Atualmente, os espectadores de Dancin" Days veem a homossexualidade retratada por homens mais velhos, um dos quais [Aníbal, Vítor Norte] já tinha sido casado e tem dois filhos, um deles menor. Para Diogo Carmona, que interpreta Bruno, dar vida a um filho de um homossexual não implicou uma preparação diferente. "Entrei nesta personagem como sendo alguém normal, sabíamos desde o início que este era o meu papel e foi completamente normal para mim. A homossexualidade é algo cada vez mais comum na sociedade e as pessoas deviam levar isto de uma forma banal", diz o jovem ator àNotícias TV. O Bruno de Dancin" Days aproveita para deixar conselhos à colega que for escolhida para dar vida à Camila de Ambição. "Ela deve procurar pessoas que passem por essa realidade e, acima de tudo, deve estudar o tipo de pessoa que a Camila será. É muito importante que não seja preconceituosa", refere.
O autor, se tivesse as filhas inscritas numa agência de atores, não se importaria de as ver dar vida a Camila. Contudo, e desdramatizando, diz que na SP Televisão "sempre foi dada uma atenção especial às crianças que fazem ficção, há que distinguir o que é realidade e o que é ficção". Acredita que os pais são fundamentais a explicar aos filhos como se deve ver televisão, embora ache que "a maior parte dos portugueses não terá esse preconceito", o da coadoção por homossexuais.
"É importante mostrar o impacto que pode ter na vida das crianças"
Para Vítor Norte, a abordagem desta questão no pequeno ecrã "é muito importante, porque é algo presente na nossa sociedade, ainda é um bocadinho tabu e tem de deixar de ser". Paulo Pinto, que interpreta o companheiro de Norte em Dancin" Days, fala do formato novela como "um produto com a missão social de formar mentalidades e abrir as mentes". "As pessoas normalmente só gostam do que conhecem e como a homossexualidade ainda é tabu, a novela pode desmistificar e mostrar que na realidade somos todos iguais", enaltece o ator.
Rui Neto, por sua vez, espera "contribuir para que casos como o que se vai viver em Ambição sejam encarados com maior entendimento e aceitação". "A lei vai mudando e nós, atores, trabalhamos para as pessoas e para que estas entendam com o coração o que às vezes a cabeça não aceita", enaltece.
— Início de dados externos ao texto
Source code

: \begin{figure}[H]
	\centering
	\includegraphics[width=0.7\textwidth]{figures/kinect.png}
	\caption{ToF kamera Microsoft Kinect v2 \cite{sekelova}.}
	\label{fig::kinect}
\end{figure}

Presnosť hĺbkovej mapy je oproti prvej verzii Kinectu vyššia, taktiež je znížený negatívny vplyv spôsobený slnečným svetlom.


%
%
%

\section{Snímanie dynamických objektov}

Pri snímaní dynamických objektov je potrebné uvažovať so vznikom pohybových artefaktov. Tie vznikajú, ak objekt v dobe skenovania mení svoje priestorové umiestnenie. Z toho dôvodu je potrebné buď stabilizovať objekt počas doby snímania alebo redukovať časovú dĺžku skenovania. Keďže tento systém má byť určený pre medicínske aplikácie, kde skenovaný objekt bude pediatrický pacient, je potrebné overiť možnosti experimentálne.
Ângelo Rodrigues ficaria "orgulhoso" se, com a abordagem destes temas na ficção, os portugueses começassem a mudar a mentalidade e a olhar para os homossexuais de outra forma. "Luto diariamente contra a ignorância e contra a homofobia e acho que estamos no bom caminho", refere.
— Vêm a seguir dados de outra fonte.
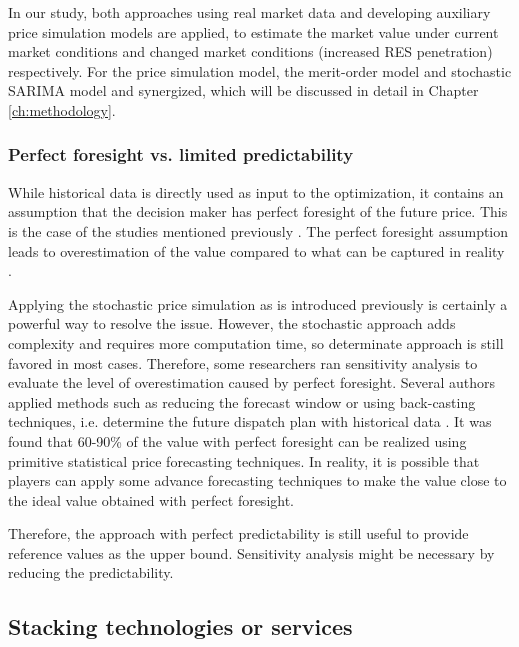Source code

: In our study, both approaches using real market data and developing auxiliary price simulation models are applied, to estimate the market value under current market conditions and changed market conditions (increased RES penetration) respectively. For the price simulation model, the merit-order model and stochastic SARIMA model and synergized, which will be discussed in detail in Chapter \ref{ch:methodology}.

\subsubsection{Perfect foresight vs. limited predictability}
\label{sec:perfect-forecast}
While historical data is directly used as input to the optimization, it contains an assumption that the decision maker has perfect foresight of the future price. This is the case of the studies mentioned previously \cite{Walawalkar2007,Sioshansi2009,Byrne2012,Bradbury2014,McConnell2015,Berrada2016,Salles2017}. The perfect foresight assumption leads to overestimation of the value compared to what can be captured in reality \cite{Zucker2013}.

Applying the stochastic price simulation as is introduced previously is certainly a powerful way to resolve the issue. However, the stochastic approach adds complexity and requires more computation time, so determinate approach is still favored in most cases. Therefore, some researchers ran sensitivity analysis to evaluate the level of overestimation caused by perfect foresight. Several authors applied methods such as reducing the forecast window \cite{Connolly2011} or using back-casting techniques, i.e. determine the future dispatch plan with historical data \cite{Sioshansi2009,Drury2011,Bathurst2003}. It was found that 60-90\% of the value with perfect foresight can be realized using primitive statistical price forecasting techniques. In reality, it is possible that players can apply some advance forecasting techniques to make the value close to the ideal value obtained with perfect foresight. 

Therefore, the approach with perfect predictability is still useful to provide reference values as the upper bound. Sensitivity analysis might be necessary by reducing the predictability.

\subsection{Stacking technologies or services}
Paulo Côrte-Real, presidente da direção da Associação ILGA [Intervenção Lésbica, Gay, Bissexual e Transgénero], defende a relevância da abordagem. "É importante que a situação seja reportada no sentido de mostrar o impacto que pode ter na vida das crianças", explica.
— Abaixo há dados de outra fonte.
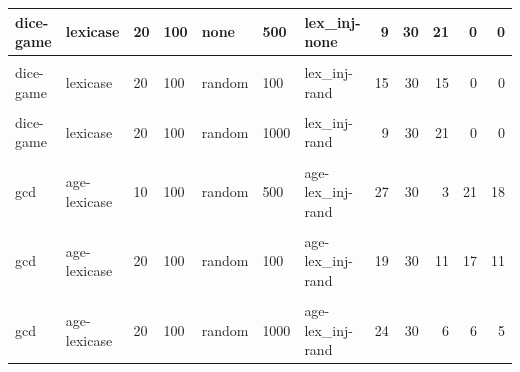\documentclass[
]{book}
\begin{document}
\begin{table}
\begin{tabular}{l|l|l|l|l|l|l|r|r|r|r|r}
\hline
dice-game & lexicase & 20 & 100 & none & 500 & lex\_inj-none & 9 & 30 & 21 & 0 & 0\\
\hline
\cellcolor{gray!6}{dice-game} & \cellcolor{gray!6}{lexicase} & \cellcolor{gray!6}{20} & \cellcolor{gray!6}{100} & \cellcolor{gray!6}{none} & \cellcolor{gray!6}{1000} & \cellcolor{gray!6}{lex\_inj-none} & \cellcolor{gray!6}{14} & \cellcolor{gray!6}{30} & \cellcolor{gray!6}{16} & \cellcolor{gray!6}{0} & \cellcolor{gray!6}{0}\\
\hline
dice-game & lexicase & 20 & 100 & random & 100 & lex\_inj-rand & 15 & 30 & 15 & 0 & 0\\
\hline
\cellcolor{gray!6}{dice-game} & \cellcolor{gray!6}{lexicase} & \cellcolor{gray!6}{20} & \cellcolor{gray!6}{100} & \cellcolor{gray!6}{random} & \cellcolor{gray!6}{500} & \cellcolor{gray!6}{lex\_inj-rand} & \cellcolor{gray!6}{15} & \cellcolor{gray!6}{30} & \cellcolor{gray!6}{15} & \cellcolor{gray!6}{0} & \cellcolor{gray!6}{0}\\
\hline
dice-game & lexicase & 20 & 100 & random & 1000 & lex\_inj-rand & 9 & 30 & 21 & 0 & 0\\
\hline
\cellcolor{gray!6}{gcd} & \cellcolor{gray!6}{age-lexicase} & \cellcolor{gray!6}{10} & \cellcolor{gray!6}{100} & \cellcolor{gray!6}{random} & \cellcolor{gray!6}{100} & \cellcolor{gray!6}{age-lex\_inj-rand} & \cellcolor{gray!6}{19} & \cellcolor{gray!6}{30} & \cellcolor{gray!6}{11} & \cellcolor{gray!6}{29} & \cellcolor{gray!6}{18}\\
\hline
gcd & age-lexicase & 10 & 100 & random & 500 & age-lex\_inj-rand & 27 & 30 & 3 & 21 & 18\\
\hline
\cellcolor{gray!6}{gcd} & \cellcolor{gray!6}{age-lexicase} & \cellcolor{gray!6}{10} & \cellcolor{gray!6}{100} & \cellcolor{gray!6}{random} & \cellcolor{gray!6}{1000} & \cellcolor{gray!6}{age-lex\_inj-rand} & \cellcolor{gray!6}{24} & \cellcolor{gray!6}{30} & \cellcolor{gray!6}{6} & \cellcolor{gray!6}{17} & \cellcolor{gray!6}{13}\\
\hline
gcd & age-lexicase & 20 & 100 & random & 100 & age-lex\_inj-rand & 19 & 30 & 11 & 17 & 11\\
\hline
\cellcolor{gray!6}{gcd} & \cellcolor{gray!6}{age-lexicase} & \cellcolor{gray!6}{20} & \cellcolor{gray!6}{100} & \cellcolor{gray!6}{random} & \cellcolor{gray!6}{500} & \cellcolor{gray!6}{age-lex\_inj-rand} & \cellcolor{gray!6}{20} & \cellcolor{gray!6}{30} & \cellcolor{gray!6}{10} & \cellcolor{gray!6}{7} & \cellcolor{gray!6}{5}\\
\hline
gcd & age-lexicase & 20 & 100 & random & 1000 & age-lex\_inj-rand & 24 & 30 & 6 & 6 & 5\\

\end{tabular}
\end{table}
\end{document}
O responsável ressalva, contudo, que o que se vai ver na história com a morte de um dos pais "é uma situação extrema". "Mas existem outras que não são tão próximas, mas que também são muito importantes, como a experiência familiar, a educação da criança, a saúde, e eventualmente questões de separação ou divórcio, porque isso também acontece em casais homossexuais. E a criança tem de ser protegida em todos eles", evidencia.
Pedro Lopes garante que essas histórias vão estar em destaque. "As personagens são mais do que um casal que quer adotar. Eles têm as suas vidas. A adoção é uma parte importante das suas vidas, mas há outras", refere. Crítico da proposta agora aprovada, Luís Villas-Boas, diretor do Refúgio Aboim Ascensão, discorda da intenção de trabalhar o tema. "Não sei como se pode abordar a situação da coadoção, não me parece que seja nada novelável."